Below is a block of entries; repeat exactly the lines starting at the line that contains "birbiri üstüne getirerek" and ending at the line that contains "with Configurable Hyperparameters", both included.

━━ Records provided

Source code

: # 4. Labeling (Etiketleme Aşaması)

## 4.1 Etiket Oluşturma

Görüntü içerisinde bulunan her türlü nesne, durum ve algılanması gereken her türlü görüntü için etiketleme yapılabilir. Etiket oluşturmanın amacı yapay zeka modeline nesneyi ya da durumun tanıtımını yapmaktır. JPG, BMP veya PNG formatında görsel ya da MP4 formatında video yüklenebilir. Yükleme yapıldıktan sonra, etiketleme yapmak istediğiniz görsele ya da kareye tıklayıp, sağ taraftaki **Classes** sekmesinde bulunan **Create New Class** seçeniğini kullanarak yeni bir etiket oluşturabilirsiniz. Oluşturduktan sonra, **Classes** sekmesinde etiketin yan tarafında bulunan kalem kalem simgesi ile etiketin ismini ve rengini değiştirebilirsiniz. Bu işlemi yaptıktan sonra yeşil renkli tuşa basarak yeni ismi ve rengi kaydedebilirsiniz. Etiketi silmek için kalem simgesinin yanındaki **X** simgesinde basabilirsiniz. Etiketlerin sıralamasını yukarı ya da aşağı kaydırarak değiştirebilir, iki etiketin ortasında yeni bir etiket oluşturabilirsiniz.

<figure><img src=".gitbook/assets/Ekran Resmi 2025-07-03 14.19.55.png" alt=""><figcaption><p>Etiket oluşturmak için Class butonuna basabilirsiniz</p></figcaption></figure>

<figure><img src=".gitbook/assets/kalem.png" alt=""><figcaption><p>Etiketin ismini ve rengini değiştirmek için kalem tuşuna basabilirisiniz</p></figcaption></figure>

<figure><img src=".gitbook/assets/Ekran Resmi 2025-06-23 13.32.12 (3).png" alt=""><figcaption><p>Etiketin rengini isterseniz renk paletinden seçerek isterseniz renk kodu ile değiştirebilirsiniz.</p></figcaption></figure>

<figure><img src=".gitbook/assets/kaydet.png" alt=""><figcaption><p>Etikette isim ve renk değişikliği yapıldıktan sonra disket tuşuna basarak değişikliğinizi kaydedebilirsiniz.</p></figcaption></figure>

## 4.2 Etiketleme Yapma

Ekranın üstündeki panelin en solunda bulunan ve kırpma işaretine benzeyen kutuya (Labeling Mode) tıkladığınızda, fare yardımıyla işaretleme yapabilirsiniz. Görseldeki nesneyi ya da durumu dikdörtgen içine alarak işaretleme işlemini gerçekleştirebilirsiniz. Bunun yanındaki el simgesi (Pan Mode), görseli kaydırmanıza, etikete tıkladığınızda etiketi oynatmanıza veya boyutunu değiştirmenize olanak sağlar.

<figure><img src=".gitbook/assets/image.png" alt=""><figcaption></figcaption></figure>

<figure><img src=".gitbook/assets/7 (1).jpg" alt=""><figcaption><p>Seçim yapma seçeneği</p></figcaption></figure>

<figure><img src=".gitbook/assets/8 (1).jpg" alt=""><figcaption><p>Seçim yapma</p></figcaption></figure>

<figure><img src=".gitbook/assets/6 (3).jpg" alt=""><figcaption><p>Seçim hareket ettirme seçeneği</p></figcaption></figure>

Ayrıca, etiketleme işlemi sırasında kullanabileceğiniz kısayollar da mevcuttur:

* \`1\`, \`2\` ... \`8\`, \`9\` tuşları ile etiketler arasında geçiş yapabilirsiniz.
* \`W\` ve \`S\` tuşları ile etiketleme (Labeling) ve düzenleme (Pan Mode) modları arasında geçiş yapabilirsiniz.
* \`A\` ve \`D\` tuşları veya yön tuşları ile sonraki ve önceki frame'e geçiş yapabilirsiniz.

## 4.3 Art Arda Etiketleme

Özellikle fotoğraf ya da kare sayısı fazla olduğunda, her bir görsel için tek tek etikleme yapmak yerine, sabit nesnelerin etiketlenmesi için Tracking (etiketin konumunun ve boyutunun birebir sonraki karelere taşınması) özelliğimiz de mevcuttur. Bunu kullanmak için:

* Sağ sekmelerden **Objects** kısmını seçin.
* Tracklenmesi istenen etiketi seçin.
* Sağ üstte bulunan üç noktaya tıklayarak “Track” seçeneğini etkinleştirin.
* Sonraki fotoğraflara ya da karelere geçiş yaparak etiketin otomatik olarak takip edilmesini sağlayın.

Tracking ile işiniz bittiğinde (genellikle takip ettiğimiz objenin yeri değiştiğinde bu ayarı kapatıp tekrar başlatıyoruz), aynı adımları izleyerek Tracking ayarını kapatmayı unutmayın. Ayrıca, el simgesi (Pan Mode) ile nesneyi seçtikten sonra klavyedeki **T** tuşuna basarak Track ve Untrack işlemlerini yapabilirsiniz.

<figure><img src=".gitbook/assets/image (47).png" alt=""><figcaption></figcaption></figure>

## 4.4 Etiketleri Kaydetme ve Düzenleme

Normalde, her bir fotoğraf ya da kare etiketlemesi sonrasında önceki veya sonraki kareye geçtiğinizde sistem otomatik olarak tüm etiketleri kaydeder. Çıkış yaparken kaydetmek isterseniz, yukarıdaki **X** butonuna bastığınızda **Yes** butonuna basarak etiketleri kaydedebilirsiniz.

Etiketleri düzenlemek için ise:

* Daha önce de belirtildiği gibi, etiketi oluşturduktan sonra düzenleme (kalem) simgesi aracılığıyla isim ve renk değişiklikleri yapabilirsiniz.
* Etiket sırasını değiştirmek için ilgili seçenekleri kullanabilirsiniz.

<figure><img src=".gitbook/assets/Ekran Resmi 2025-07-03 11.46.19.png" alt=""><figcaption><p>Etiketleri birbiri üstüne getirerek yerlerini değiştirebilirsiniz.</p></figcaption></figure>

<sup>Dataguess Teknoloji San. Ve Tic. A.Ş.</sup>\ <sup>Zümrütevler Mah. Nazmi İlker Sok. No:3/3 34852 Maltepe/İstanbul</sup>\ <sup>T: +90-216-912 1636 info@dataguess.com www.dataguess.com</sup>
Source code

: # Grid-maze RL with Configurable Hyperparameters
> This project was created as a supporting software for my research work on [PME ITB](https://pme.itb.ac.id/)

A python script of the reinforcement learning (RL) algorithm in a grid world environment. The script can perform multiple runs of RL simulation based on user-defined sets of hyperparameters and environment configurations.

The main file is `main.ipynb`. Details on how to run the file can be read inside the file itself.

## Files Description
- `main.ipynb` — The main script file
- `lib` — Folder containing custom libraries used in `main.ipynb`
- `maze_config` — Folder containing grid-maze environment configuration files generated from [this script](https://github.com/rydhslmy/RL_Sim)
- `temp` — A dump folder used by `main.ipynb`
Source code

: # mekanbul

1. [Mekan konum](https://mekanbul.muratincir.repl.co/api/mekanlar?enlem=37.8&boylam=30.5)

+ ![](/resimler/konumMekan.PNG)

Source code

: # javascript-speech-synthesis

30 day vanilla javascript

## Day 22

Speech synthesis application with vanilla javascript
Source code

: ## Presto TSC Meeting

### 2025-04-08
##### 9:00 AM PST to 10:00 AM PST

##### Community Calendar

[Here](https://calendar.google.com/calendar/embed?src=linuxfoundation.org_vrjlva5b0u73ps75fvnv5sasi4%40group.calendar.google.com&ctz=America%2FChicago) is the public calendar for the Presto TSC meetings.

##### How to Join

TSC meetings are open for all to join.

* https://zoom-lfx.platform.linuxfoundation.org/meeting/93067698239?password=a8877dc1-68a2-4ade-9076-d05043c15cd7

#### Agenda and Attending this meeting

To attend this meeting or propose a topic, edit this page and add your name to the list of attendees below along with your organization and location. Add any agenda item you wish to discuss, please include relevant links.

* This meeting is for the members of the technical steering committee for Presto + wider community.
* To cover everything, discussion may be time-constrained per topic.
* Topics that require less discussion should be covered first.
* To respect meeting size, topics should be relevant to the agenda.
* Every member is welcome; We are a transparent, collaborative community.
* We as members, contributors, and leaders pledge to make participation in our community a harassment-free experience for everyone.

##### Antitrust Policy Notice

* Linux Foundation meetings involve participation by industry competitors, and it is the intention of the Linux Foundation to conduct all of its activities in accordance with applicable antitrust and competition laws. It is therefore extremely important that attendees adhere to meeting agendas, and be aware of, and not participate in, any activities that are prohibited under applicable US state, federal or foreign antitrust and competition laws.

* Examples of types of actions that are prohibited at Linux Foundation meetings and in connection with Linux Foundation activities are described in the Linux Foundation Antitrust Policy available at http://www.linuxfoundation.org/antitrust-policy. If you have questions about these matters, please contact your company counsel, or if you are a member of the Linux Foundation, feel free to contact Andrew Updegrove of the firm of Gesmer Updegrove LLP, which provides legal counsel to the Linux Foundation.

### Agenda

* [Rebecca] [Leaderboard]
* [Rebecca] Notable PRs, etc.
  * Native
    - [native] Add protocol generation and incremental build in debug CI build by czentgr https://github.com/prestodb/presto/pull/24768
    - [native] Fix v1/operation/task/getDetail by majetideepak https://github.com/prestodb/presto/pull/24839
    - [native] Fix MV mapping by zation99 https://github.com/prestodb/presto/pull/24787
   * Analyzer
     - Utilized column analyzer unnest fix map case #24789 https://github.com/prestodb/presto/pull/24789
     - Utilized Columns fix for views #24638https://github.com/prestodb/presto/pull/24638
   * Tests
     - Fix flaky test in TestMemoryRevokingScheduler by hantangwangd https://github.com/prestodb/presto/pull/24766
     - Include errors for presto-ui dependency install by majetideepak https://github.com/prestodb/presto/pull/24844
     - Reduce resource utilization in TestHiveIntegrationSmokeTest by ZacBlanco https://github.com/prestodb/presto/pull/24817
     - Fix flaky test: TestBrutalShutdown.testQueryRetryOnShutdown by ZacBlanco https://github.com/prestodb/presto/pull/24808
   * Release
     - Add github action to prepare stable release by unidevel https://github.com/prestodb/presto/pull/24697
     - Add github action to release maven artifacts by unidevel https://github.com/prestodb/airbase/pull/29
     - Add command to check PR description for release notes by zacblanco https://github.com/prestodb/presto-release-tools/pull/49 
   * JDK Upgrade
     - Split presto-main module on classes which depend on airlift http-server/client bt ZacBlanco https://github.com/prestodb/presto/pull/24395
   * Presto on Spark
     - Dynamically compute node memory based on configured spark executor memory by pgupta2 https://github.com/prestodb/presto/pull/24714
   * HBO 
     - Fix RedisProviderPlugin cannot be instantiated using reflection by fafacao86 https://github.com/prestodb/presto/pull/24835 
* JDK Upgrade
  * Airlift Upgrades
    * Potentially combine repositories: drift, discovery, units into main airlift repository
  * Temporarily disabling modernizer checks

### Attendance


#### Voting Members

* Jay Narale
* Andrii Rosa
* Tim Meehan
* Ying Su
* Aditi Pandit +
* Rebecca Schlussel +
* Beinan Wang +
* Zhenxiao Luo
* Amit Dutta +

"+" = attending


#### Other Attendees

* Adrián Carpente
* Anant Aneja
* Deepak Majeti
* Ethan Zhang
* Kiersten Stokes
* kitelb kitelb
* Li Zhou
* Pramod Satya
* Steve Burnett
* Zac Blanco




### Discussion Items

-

━━━━

Task answer –
<figure><img src=".gitbook/assets/Ekran Resmi 2025-07-03 11.46.19.png" alt=""><figcaption><p>Etiketleri birbiri üstüne getirerek yerlerini değiştirebilirsiniz.</p></figcaption></figure>

<sup>Dataguess Teknoloji San. Ve Tic. A.Ş.</sup>\ <sup>Zümrütevler Mah. Nazmi İlker Sok. No:3/3 34852 Maltepe/İstanbul</sup>\ <sup>T: +90-216-912 1636 info@dataguess.com www.dataguess.com</sup>
Source code

: # Grid-maze RL with Configurable Hyperparameters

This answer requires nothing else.